Chyba źle myślałam o Bogu...

Odkrycie Boga bogatego w miłosierdzie rzeczywiście jest warunkiem życia Ewangelią. Ale przyda się też nam wszystkim, jeśli zachwyciwszy się miłością Ojca do grzeszników, powiemy sobie w sercach: muszę Mu pomóc, żeby inni, moi bracia i siostry, uwierzyli w miłość miłosierną!

Mam przed oczami pewną panią, która mieszka niedaleko mnie. Jeszcze boi się rzucić w ramiona Jezusa, „bo co ludzie powiedzą”. Ale czy zakochana w mężu myśli o opinii innych, kiedy idzie za rękę ze swoim umiłowanym? A przecież Jezus jest naszym Oblubieńcem.

Dlaczego Bóg jest taki „łagodny i miłosierny, nieskory do gniewu” (Ps 145, 8)? Bo wie, że gniew nic nie da, że jest naśladowaniem diabła (por. Jk 1, 20) i przynosi podobne skutki jak jego działania. Oczywiście, mało jest tych, którzy chcą się gniewać, ale wielu twierdzi, że muszą. Sam kiedyś zachwycałem się, jak gniewne działanie przynosi natychmiastowe skutki. Są one jednak zawsze bardzo nietrwałe i jak nowotwór niszczą nas od wewnątrz, wprowadzają nieład.

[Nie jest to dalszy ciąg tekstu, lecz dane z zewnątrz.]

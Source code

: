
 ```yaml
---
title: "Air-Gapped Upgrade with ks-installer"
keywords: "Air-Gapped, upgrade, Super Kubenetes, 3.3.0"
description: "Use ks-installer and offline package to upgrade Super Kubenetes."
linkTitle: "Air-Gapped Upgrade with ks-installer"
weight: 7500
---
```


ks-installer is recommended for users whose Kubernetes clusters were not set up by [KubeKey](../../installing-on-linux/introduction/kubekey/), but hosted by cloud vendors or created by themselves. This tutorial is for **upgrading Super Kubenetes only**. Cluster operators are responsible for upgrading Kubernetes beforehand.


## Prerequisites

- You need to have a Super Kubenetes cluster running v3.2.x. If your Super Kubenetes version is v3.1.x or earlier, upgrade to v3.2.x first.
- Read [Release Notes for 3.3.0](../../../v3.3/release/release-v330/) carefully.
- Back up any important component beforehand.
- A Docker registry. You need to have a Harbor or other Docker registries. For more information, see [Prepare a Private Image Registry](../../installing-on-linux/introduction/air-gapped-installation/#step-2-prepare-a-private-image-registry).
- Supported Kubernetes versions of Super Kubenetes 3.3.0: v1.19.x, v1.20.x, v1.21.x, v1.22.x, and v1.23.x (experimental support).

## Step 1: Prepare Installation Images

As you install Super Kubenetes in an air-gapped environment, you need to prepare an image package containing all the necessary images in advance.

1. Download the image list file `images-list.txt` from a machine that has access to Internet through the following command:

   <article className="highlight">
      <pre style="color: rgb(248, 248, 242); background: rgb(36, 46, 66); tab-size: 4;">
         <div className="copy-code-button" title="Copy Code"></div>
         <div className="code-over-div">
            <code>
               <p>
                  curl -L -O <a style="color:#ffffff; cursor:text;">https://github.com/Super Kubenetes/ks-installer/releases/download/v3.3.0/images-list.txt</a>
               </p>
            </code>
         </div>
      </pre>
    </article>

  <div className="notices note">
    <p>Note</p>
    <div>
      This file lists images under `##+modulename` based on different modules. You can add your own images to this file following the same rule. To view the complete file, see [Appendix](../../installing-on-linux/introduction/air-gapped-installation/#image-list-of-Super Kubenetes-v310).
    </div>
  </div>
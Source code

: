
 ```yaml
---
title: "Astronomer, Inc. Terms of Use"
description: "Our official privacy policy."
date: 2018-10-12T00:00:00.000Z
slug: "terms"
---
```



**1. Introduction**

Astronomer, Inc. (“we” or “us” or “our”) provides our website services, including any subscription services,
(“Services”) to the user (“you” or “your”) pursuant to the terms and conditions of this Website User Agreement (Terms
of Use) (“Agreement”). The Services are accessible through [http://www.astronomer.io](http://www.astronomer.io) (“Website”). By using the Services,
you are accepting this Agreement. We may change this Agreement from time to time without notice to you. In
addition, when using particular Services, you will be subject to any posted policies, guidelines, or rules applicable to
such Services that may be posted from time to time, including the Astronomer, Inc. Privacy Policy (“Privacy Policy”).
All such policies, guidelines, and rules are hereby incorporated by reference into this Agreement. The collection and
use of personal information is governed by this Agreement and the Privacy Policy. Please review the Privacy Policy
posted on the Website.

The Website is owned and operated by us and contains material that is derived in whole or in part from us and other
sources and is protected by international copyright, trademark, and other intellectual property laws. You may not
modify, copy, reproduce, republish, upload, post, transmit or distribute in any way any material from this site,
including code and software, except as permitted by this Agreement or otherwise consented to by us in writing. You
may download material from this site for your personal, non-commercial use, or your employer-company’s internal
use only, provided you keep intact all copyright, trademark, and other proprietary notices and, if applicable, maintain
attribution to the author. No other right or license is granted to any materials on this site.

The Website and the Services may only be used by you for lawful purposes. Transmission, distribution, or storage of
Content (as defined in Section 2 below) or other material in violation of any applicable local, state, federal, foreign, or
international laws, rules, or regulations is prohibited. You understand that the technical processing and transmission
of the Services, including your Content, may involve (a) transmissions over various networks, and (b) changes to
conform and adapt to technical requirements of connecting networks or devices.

A może wciąż jestem egoistką?

W zamyśle Bożym nasze życie miało składać się z czynów miłości, najlepiej dobrze zaplanowanych i wpisanych w wielki plan zbawienia. Temu służą też podpowiedzi naszego sumienia. Trzeba je jednak dobrze kształtować. Bardzo ważne jest, abyśmy mieli jasną, konkretną i spójną wizję Bożego planu ratunku dla świata. Jak można to sprawdzić – czy już to mam? Spróbuj opowiedzieć o tym komuś tak, jak Ty to widzisz. Już sama będziesz w stanie ocenić, czy to, co mówisz, jest spójne i uporządkowane. Jeśli ja nie potrafiłbym powiedzieć, o co chodzi Bogu i jak powinniśmy żyć, żeby Mu nie przeszkadzać, a nawet pomóc, to co byłby ze mnie za przewodnik duchowy?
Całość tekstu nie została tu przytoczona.